> _WHAT YOU WILL DO_: Gather each line of the records where "Program" appears.

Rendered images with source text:
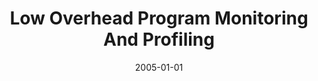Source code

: ---
title: "Low Overhead Program Monitoring And Profiling"
date: 2005-01-01
venue: "Proceedings of the 2005 ACM SIGPLAN-SIGSOFT Workshop on Program Analysis For Software Tools and Engineering, PASTE'05, Lisbon, Portugal, September 5-6, 2005"
paperurl: https://doi.org/10.1145/1108792.1108801
authors: "Naveen Kumar, Bruce R Childers and Mary Lou Soffa"
awards: ""
---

> _ANSWER TO THE EXERCISE_:
title: "Low Overhead Program Monitoring And Profiling"
venue: "Proceedings of the 2005 ACM SIGPLAN-SIGSOFT Workshop on Program Analysis For Software Tools and Engineering, PASTE'05, Lisbon, Portugal, September 5-6, 2005"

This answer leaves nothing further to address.